Chapter Summary
Memory is organized as a hierarchy, with larger memories being cheaper but slower, and smaller memories being faster but more expensive. In a typical memory hierarchy, we find a cache, main memory, and secondary memory (usually a disk drive). The principle of locality helps bridge the gap between successive layers of this hierarchy, and the programmer gets the impression of a very fast and very large memory without being concerned about the details of transfers among the various levels of this hierarchy.
Cache acts as a buffer to hold the most frequently used blocks of main memory and is close to the CPU. One goal of the memory hierarchy is for the processor to see an effective access time very close to the access time of the cache. Achieving this goal depends on the behavioral properties of the programs being executed, the size and organization of the cache, and the cache replacement policy. Processor references that are found in cache are called cache hits; if not found, they are cache misses. On a miss, the missing data is fetched from main memory, and the entire block containing the data is loaded into cache.
The organization of cache determines the method the CPU uses to search cache for different memory addresses. Cache can be organized in different ways: direct mapped, fully associative, or set associative. Direct mapped cache needs no replacement algorithm; however, fully associative and set associative must use FIFO, LRU, or some other placement policy to determine the block to remove from cache to make room for a new block, if cache is full. LRU gives very good performance but is very difficult to implement.
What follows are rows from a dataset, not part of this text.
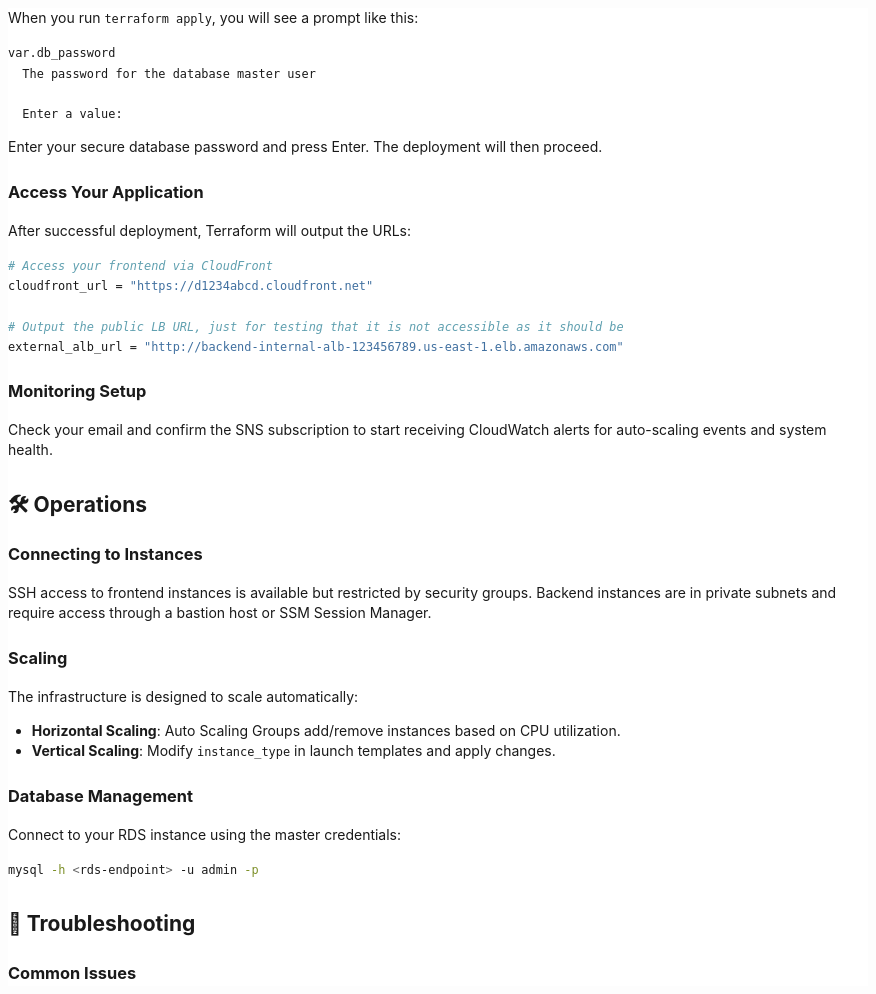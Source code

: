 When you run `terraform apply`, you will see a prompt like this:

```
var.db_password
  The password for the database master user

  Enter a value:
```

Enter your secure database password and press Enter. The deployment will then proceed.

### Access Your Application

After successful deployment, Terraform will output the URLs:

```bash
# Access your frontend via CloudFront
cloudfront_url = "https://d1234abcd.cloudfront.net"

# Output the public LB URL, just for testing that it is not accessible as it should be
external_alb_url = "http://backend-internal-alb-123456789.us-east-1.elb.amazonaws.com"
```

### Monitoring Setup

Check your email and confirm the SNS subscription to start receiving CloudWatch alerts for auto-scaling events and system health.

## 🛠️ Operations

### Connecting to Instances

SSH access to frontend instances is available but restricted by security groups. Backend instances are in private subnets and require access through a bastion host or SSM Session Manager.

### Scaling

The infrastructure is designed to scale automatically:

- **Horizontal Scaling**: Auto Scaling Groups add/remove instances based on CPU utilization.
- **Vertical Scaling**: Modify `instance_type` in launch templates and apply changes.

### Database Management

Connect to your RDS instance using the master credentials:

```bash
mysql -h <rds-endpoint> -u admin -p
```

## 🔧 Troubleshooting

### Common Issues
Another goal of the memory hierarchy is to extend main memory by using the hard disk itself, also called virtual memory. Virtual memory allows us to run programs whose virtual address space is larger than physical memory. It also allows more processes to run concurrently. The disadvantages of virtual memory implemented with paging include extra resource consumption (storing the page table) and extra memory accesses (to access the page table), unless a TLB is used to cache the most recently used virtual/physical address pairs. Virtual memory also incurs a translation penalty to convert the virtual address to a physical one as well as a penalty for processing a page fault should the requested page currently reside on disk instead of main memory. The relationship between virtual memory and main memory is very similar to the relationship between main memory and cache. Owing to this similarity, the concepts of cache memory and the TLB are often confused. In reality the TLB is a cache. It is important to realize that virtual addresses must be translated to physical ones first, before anything else can be done, and this is what the TLB does. Although cache and paged memory appear to be very similar, the objectives are different: Cache improves the effective access time to main memory whereas paging extends the size of main memory.